Instructions: Click each tip to learn more.
- Shop around for credit cards with low interest rates and low or no annual fee.
- Look closely at credit card offers that use the word “free.”
- Watch for rate changes after the “Introductory rate.”
- Usually, everything has a price. Avoid loans and credit cards with high interest rates.
- Don’t take on monthly loan payments you can’t afford.
Don’t use your credit card to buy things you really can’t afford. Let your budget be your guide. Resist impulse buying.
- Don’t exceed your credit card spending limit and try to keep your balance 70% or less of your limit.
- Avoid having monthly credit card payments that exceed 10% of your monthly net income.
- Don’t let the total amount you charge to your credit cards exceed 20% of your yearly net income.
- Maintaining a number of credit accounts over a long period of time can actually improve your credit score — but only if you limit your credit use.
- Track your credit card charges throughout the month.

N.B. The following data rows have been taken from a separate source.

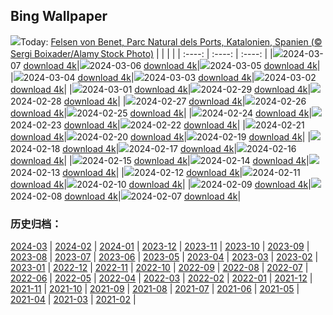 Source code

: ## Bing Wallpaper
![](https://global.bing.com/th?id=OHR.TarragonaSpain_DE-DE8015147907_UHD.jpg&w=1000)Today: [Felsen von Benet, Parc Natural dels Ports, Katalonien, Spanien (© Sergi Boixader/Alamy Stock Photo)](https://global.bing.com/th?id=OHR.TarragonaSpain_DE-DE8015147907_UHD.jpg)
|      |      |      |
| :----: | :----: | :----: |
|![](https://global.bing.com/th?id=OHR.TarragonaSpain_DE-DE8015147907_UHD.jpg&pid=hp&w=384&h=216&rs=1&c=4)2024-03-07 [download 4k](https://global.bing.com/th?id=OHR.TarragonaSpain_DE-DE8015147907_UHD.jpg)|![](https://global.bing.com/th?id=OHR.WahclellaFalls_DE-DE6758659326_UHD.jpg&pid=hp&w=384&h=216&rs=1&c=4)2024-03-06 [download 4k](https://global.bing.com/th?id=OHR.WahclellaFalls_DE-DE6758659326_UHD.jpg)|![](https://global.bing.com/th?id=OHR.BangkokCircle_DE-DE6353935365_UHD.jpg&pid=hp&w=384&h=216&rs=1&c=4)2024-03-05 [download 4k](https://global.bing.com/th?id=OHR.BangkokCircle_DE-DE6353935365_UHD.jpg)|
|![](https://global.bing.com/th?id=OHR.ArenalCostaRica_DE-DE6048833504_UHD.jpg&pid=hp&w=384&h=216&rs=1&c=4)2024-03-04 [download 4k](https://global.bing.com/th?id=OHR.ArenalCostaRica_DE-DE6048833504_UHD.jpg)|![](https://global.bing.com/th?id=OHR.KrugerLeopard_DE-DE5629727103_UHD.jpg&pid=hp&w=384&h=216&rs=1&c=4)2024-03-03 [download 4k](https://global.bing.com/th?id=OHR.KrugerLeopard_DE-DE5629727103_UHD.jpg)|![](https://global.bing.com/th?id=OHR.ModicaItaly_DE-DE7624827179_UHD.jpg&pid=hp&w=384&h=216&rs=1&c=4)2024-03-02 [download 4k](https://global.bing.com/th?id=OHR.ModicaItaly_DE-DE7624827179_UHD.jpg)|
|![](https://global.bing.com/th?id=OHR.Schmetterlingswiese_DE-DE0613438088_UHD.jpg&pid=hp&w=384&h=216&rs=1&c=4)2024-03-01 [download 4k](https://global.bing.com/th?id=OHR.Schmetterlingswiese_DE-DE0613438088_UHD.jpg)|![](https://global.bing.com/th?id=OHR.LeapingSquirrel_DE-DE7623766811_UHD.jpg&pid=hp&w=384&h=216&rs=1&c=4)2024-02-29 [download 4k](https://global.bing.com/th?id=OHR.LeapingSquirrel_DE-DE7623766811_UHD.jpg)|![](https://global.bing.com/th?id=OHR.BamburghCastleUK_DE-DE7368019020_UHD.jpg&pid=hp&w=384&h=216&rs=1&c=4)2024-02-28 [download 4k](https://global.bing.com/th?id=OHR.BamburghCastleUK_DE-DE7368019020_UHD.jpg)|
|![](https://global.bing.com/th?id=OHR.PolarBearCubs_DE-DE7089509348_UHD.jpg&pid=hp&w=384&h=216&rs=1&c=4)2024-02-27 [download 4k](https://global.bing.com/th?id=OHR.PolarBearCubs_DE-DE7089509348_UHD.jpg)|![](https://global.bing.com/th?id=OHR.GrandCanyonWinter_DE-DE6805018652_UHD.jpg&pid=hp&w=384&h=216&rs=1&c=4)2024-02-26 [download 4k](https://global.bing.com/th?id=OHR.GrandCanyonWinter_DE-DE6805018652_UHD.jpg)|![](https://global.bing.com/th?id=OHR.MtPrevostDuncan_DE-DE5893806279_UHD.jpg&pid=hp&w=384&h=216&rs=1&c=4)2024-02-25 [download 4k](https://global.bing.com/th?id=OHR.MtPrevostDuncan_DE-DE5893806279_UHD.jpg)|
|![](https://global.bing.com/th?id=OHR.HanselGretelHouse_DE-DE6769523400_UHD.jpg&pid=hp&w=384&h=216&rs=1&c=4)2024-02-24 [download 4k](https://global.bing.com/th?id=OHR.HanselGretelHouse_DE-DE6769523400_UHD.jpg)|![](https://global.bing.com/th?id=OHR.HaghartsinMonastery_DE-DE6295908879_UHD.jpg&pid=hp&w=384&h=216&rs=1&c=4)2024-02-23 [download 4k](https://global.bing.com/th?id=OHR.HaghartsinMonastery_DE-DE6295908879_UHD.jpg)|![](https://global.bing.com/th?id=OHR.FrozenSoapBubble_DE-DE1646022530_UHD.jpg&pid=hp&w=384&h=216&rs=1&c=4)2024-02-22 [download 4k](https://global.bing.com/th?id=OHR.FrozenSoapBubble_DE-DE1646022530_UHD.jpg)|
|![](https://global.bing.com/th?id=OHR.YosemiteFirefall_DE-DE4800433927_UHD.jpg&pid=hp&w=384&h=216&rs=1&c=4)2024-02-21 [download 4k](https://global.bing.com/th?id=OHR.YosemiteFirefall_DE-DE4800433927_UHD.jpg)|![](https://global.bing.com/th?id=OHR.PeakDistrictNP_DE-DE4372136028_UHD.jpg&pid=hp&w=384&h=216&rs=1&c=4)2024-02-20 [download 4k](https://global.bing.com/th?id=OHR.PeakDistrictNP_DE-DE4372136028_UHD.jpg)|![](https://global.bing.com/th?id=OHR.CarnavalTenerife_DE-DE3563683527_UHD.jpg&pid=hp&w=384&h=216&rs=1&c=4)2024-02-19 [download 4k](https://global.bing.com/th?id=OHR.CarnavalTenerife_DE-DE3563683527_UHD.jpg)|
|![](https://global.bing.com/th?id=OHR.DominicaWhales_DE-DE9056542872_UHD.jpg&pid=hp&w=384&h=216&rs=1&c=4)2024-02-18 [download 4k](https://global.bing.com/th?id=OHR.DominicaWhales_DE-DE9056542872_UHD.jpg)|![](https://global.bing.com/th?id=OHR.LakeDolomites_DE-DE3348859489_UHD.jpg&pid=hp&w=384&h=216&rs=1&c=4)2024-02-17 [download 4k](https://global.bing.com/th?id=OHR.LakeDolomites_DE-DE3348859489_UHD.jpg)|![](https://global.bing.com/th?id=OHR.BackyardBird_DE-DE3770277310_UHD.jpg&pid=hp&w=384&h=216&rs=1&c=4)2024-02-16 [download 4k](https://global.bing.com/th?id=OHR.BackyardBird_DE-DE3770277310_UHD.jpg)|
|![](https://global.bing.com/th?id=OHR.BerlinalePalast_DE-DE2536739383_UHD.jpg&pid=hp&w=384&h=216&rs=1&c=4)2024-02-15 [download 4k](https://global.bing.com/th?id=OHR.BerlinalePalast_DE-DE2536739383_UHD.jpg)|![](https://global.bing.com/th?id=OHR.BowingCrane_DE-DE6578691031_UHD.jpg&pid=hp&w=384&h=216&rs=1&c=4)2024-02-14 [download 4k](https://global.bing.com/th?id=OHR.BowingCrane_DE-DE6578691031_UHD.jpg)|![](https://global.bing.com/th?id=OHR.MarignyBeads_DE-DE5830440814_UHD.jpg&pid=hp&w=384&h=216&rs=1&c=4)2024-02-13 [download 4k](https://global.bing.com/th?id=OHR.MarignyBeads_DE-DE5830440814_UHD.jpg)|
|![](https://global.bing.com/th?id=OHR.GiantTortoise_DE-DE4591798432_UHD.jpg&pid=hp&w=384&h=216&rs=1&c=4)2024-02-12 [download 4k](https://global.bing.com/th?id=OHR.GiantTortoise_DE-DE4591798432_UHD.jpg)|![](https://global.bing.com/th?id=OHR.FolegandrosGreece_DE-DE3993128464_UHD.jpg&pid=hp&w=384&h=216&rs=1&c=4)2024-02-11 [download 4k](https://global.bing.com/th?id=OHR.FolegandrosGreece_DE-DE3993128464_UHD.jpg)|![](https://global.bing.com/th?id=OHR.ChinaDragon_DE-DE3426075443_UHD.jpg&pid=hp&w=384&h=216&rs=1&c=4)2024-02-10 [download 4k](https://global.bing.com/th?id=OHR.ChinaDragon_DE-DE3426075443_UHD.jpg)|
|![](https://global.bing.com/th?id=OHR.PegadungRocks_DE-DE2295980114_UHD.jpg&pid=hp&w=384&h=216&rs=1&c=4)2024-02-09 [download 4k](https://global.bing.com/th?id=OHR.PegadungRocks_DE-DE2295980114_UHD.jpg)|![](https://global.bing.com/th?id=OHR.MtHoodOregon_DE-DE1892795022_UHD.jpg&pid=hp&w=384&h=216&rs=1&c=4)2024-02-08 [download 4k](https://global.bing.com/th?id=OHR.MtHoodOregon_DE-DE1892795022_UHD.jpg)|![](https://global.bing.com/th?id=OHR.StJamesPool_DE-DE1729086692_UHD.jpg&pid=hp&w=384&h=216&rs=1&c=4)2024-02-07 [download 4k](https://global.bing.com/th?id=OHR.StJamesPool_DE-DE1729086692_UHD.jpg)|

### 历史归档：
[2024-03](https://github.com/niumoo/bing-wallpaper/tree/main/picture/2024-03/) | [2024-02](https://github.com/niumoo/bing-wallpaper/tree/main/picture/2024-02/) | [2024-01](https://github.com/niumoo/bing-wallpaper/tree/main/picture/2024-01/) | [2023-12](https://github.com/niumoo/bing-wallpaper/tree/main/picture/2023-12/) | [2023-11](https://github.com/niumoo/bing-wallpaper/tree/main/picture/2023-11/) | [2023-10](https://github.com/niumoo/bing-wallpaper/tree/main/picture/2023-10/) | [2023-09](https://github.com/niumoo/bing-wallpaper/tree/main/picture/2023-09/) | [2023-08](https://github.com/niumoo/bing-wallpaper/tree/main/picture/2023-08/) | 
[2023-07](https://github.com/niumoo/bing-wallpaper/tree/main/picture/2023-07/) | [2023-06](https://github.com/niumoo/bing-wallpaper/tree/main/picture/2023-06/) | [2023-05](https://github.com/niumoo/bing-wallpaper/tree/main/picture/2023-05/) | [2023-04](https://github.com/niumoo/bing-wallpaper/tree/main/picture/2023-04/) | [2023-03](https://github.com/niumoo/bing-wallpaper/tree/main/picture/2023-03/) | [2023-02](https://github.com/niumoo/bing-wallpaper/tree/main/picture/2023-02/) | [2023-01](https://github.com/niumoo/bing-wallpaper/tree/main/picture/2023-01/) | [2022-12](https://github.com/niumoo/bing-wallpaper/tree/main/picture/2022-12/) | 
[2022-11](https://github.com/niumoo/bing-wallpaper/tree/main/picture/2022-11/) | [2022-10](https://github.com/niumoo/bing-wallpaper/tree/main/picture/2022-10/) | [2022-09](https://github.com/niumoo/bing-wallpaper/tree/main/picture/2022-09/) | [2022-08](https://github.com/niumoo/bing-wallpaper/tree/main/picture/2022-08/) | [2022-07](https://github.com/niumoo/bing-wallpaper/tree/main/picture/2022-07/) | [2022-06](https://github.com/niumoo/bing-wallpaper/tree/main/picture/2022-06/) | [2022-05](https://github.com/niumoo/bing-wallpaper/tree/main/picture/2022-05/) | [2022-04](https://github.com/niumoo/bing-wallpaper/tree/main/picture/2022-04/) | 
[2022-03](https://github.com/niumoo/bing-wallpaper/tree/main/picture/2022-03/) | [2022-02](https://github.com/niumoo/bing-wallpaper/tree/main/picture/2022-02/) | [2022-01](https://github.com/niumoo/bing-wallpaper/tree/main/picture/2022-01/) | [2021-12](https://github.com/niumoo/bing-wallpaper/tree/main/picture/2021-12/) | [2021-11](https://github.com/niumoo/bing-wallpaper/tree/main/picture/2021-11/) | [2021-10](https://github.com/niumoo/bing-wallpaper/tree/main/picture/2021-10/) | [2021-09](https://github.com/niumoo/bing-wallpaper/tree/main/picture/2021-09/) | [2021-08](https://github.com/niumoo/bing-wallpaper/tree/main/picture/2021-08/) | 
[2021-07](https://github.com/niumoo/bing-wallpaper/tree/main/picture/2021-07/) | [2021-06](https://github.com/niumoo/bing-wallpaper/tree/main/picture/2021-06/) | [2021-05](https://github.com/niumoo/bing-wallpaper/tree/main/picture/2021-05/) | [2021-04](https://github.com/niumoo/bing-wallpaper/tree/main/picture/2021-04/) | [2021-03](https://github.com/niumoo/bing-wallpaper/tree/main/picture/2021-03/) | [2021-02](https://github.com/niumoo/bing-wallpaper/tree/main/picture/2021-02/) |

- Save your receipts and check them against your statement.
- Track the charges made on your credit card online, before you even receive the bill in the mail.
- Pay on time.
- Pay off credit card balances monthly if you can.
- If you can’t pay off your credit card balance in full, pay more to your high-interest accounts every month while paying at least the minimum to lower-interest accounts.
- At the very least, pay the minimum payment to every account, every month, on time.
- If you can’t pay the minimum due on your credit card, call your creditor and ask for an extension or to set up a payment plan.
- Try to have you APR lowered, too, which may reduce your payment.
- If nothing can be done, look for money in your overall spending plan that you can put toward your payment.
- If you’re getting into trouble with debt, get help early. Contact your lender.
- Try to work out a repayment plan that works for both of you.
- You may also want to consider talking with a credit counselor, an experienced professional, who can help you develop a plan to get out of debt.
Note: The key to financial freedom is living within your income. That means not borrowing more than you can comfortably afford to repay.